Neonazi-Partei «Dritter Weg»

Genau im Blick hat der Verfassungsschutz allerdings die Neonazi-Partei «Dritter Weg» und ihre Jugendorganisation NRJ, die in der rechtsextremistischen Szene überregional vernetzt und dominierend sei und mit Kampfsportveranstaltungen Jugendliche und junge Erwachsene anlocke und versuche, sie zu radikalisieren. «Das sind sehr beunruhigende Veranstaltungen, weil junge Leute in größerer Zahl herangeführt werden», sagte Fischer. Für Berlin sei das eine neue Qualität von Rechtsextremismus, weil sich eine solche Zugkraft in den vergangenen Jahren so nicht ergeben hätte. «Wir beobachten das mit Genauigkeit.»

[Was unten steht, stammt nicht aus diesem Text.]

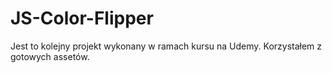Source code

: # JS-Color-Flipper
Jest to kolejny projekt wykonany w ramach kursu na Udemy. Korzystałem z gotowych assetów.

Die Frage, ob die NRJ kürzlich an einem Überfall auf linke Demonstranten am Berliner Bahnhof Ostkreuz beteiligt war, beantwortete Fischer mit Verweis auf die laufenden Ermittlungen der Polizei nicht. 

Linksextremismus

Zur linksextremen Szene sagte Fischer, das hier vor allem die gewaltbereiten Autonomen an Zulauf verlieren würden. Weiterhin würden aber rund 3700 Menschen dem Linksextremismus zugeordnet, weil andere Gruppen dazu gewinnen würden. Der sogenannte militante Antifaschismus, der Gewalt gegen Rechtsextreme rechtfertige, sei als Thema in der Szene «breit anschlussfähig».